Implementing a cross-departmental capstone course often leaves faculty feeling like they have their heads in the clouds and feet in the weeds. Come explore how to integrate capstone courses across multiple information technology disciplines in addition to adding remote options to your offerings, affording you students the opportunity to graduate with real-world technology skills and team collaboration techniques. 

Learning Outcomes:  

  1. Learn how multiple faculty members can work together to implement a significant information technology project from design to implementation. 
  2. Learn how multiple faculty members can work together to facilitate student interaction in project definition, documentation, installation, testing, presentation, and training. 
  3. Learn how multiple faculty members can work together to facilitate students as they complete a project from the definition phase to implementation. 

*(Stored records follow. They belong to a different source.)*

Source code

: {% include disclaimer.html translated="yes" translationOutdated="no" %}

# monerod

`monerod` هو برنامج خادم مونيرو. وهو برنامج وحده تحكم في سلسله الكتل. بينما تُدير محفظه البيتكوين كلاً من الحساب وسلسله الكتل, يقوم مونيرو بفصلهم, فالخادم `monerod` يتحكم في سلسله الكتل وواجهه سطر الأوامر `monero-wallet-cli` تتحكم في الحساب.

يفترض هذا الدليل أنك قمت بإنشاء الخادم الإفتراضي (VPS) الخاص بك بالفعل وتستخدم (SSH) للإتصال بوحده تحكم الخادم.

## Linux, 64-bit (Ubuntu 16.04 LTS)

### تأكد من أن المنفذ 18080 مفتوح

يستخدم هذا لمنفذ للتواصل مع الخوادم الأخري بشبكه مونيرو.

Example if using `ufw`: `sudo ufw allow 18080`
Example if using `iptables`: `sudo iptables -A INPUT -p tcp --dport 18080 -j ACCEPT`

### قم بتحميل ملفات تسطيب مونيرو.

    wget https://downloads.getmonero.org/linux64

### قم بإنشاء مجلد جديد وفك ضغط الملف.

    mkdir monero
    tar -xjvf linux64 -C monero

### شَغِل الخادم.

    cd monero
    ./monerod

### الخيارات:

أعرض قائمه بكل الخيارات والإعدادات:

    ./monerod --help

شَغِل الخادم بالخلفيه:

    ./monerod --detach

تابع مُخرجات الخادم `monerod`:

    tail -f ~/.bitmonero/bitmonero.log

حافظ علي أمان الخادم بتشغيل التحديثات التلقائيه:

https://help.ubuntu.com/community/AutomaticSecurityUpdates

Joey Bryant is the department chair for IT-data, web, and software development in the Thomas H. Davis iTEC/Cyber Center at Forsyth Technical Community College. His education began with an associate’s degree in computer programing from Surry Community College, followed by a bachelor's degree in computer information systems and a master’s degree in business administration from High Point University. He returned to the University of North Carolina – Greensboro for a post-master's certification in Information Technology. In the past ten years, he has obtained many certifications in technology, education, and in HIPAA Privacy and Security. In 2008, Joey was named the Outstanding Professional of the Year in IT from Cambridge Who's Who for his work as a software design and project management consultant and is a member of Who's Who Among Executives, Professionals and Entrepreneurs.   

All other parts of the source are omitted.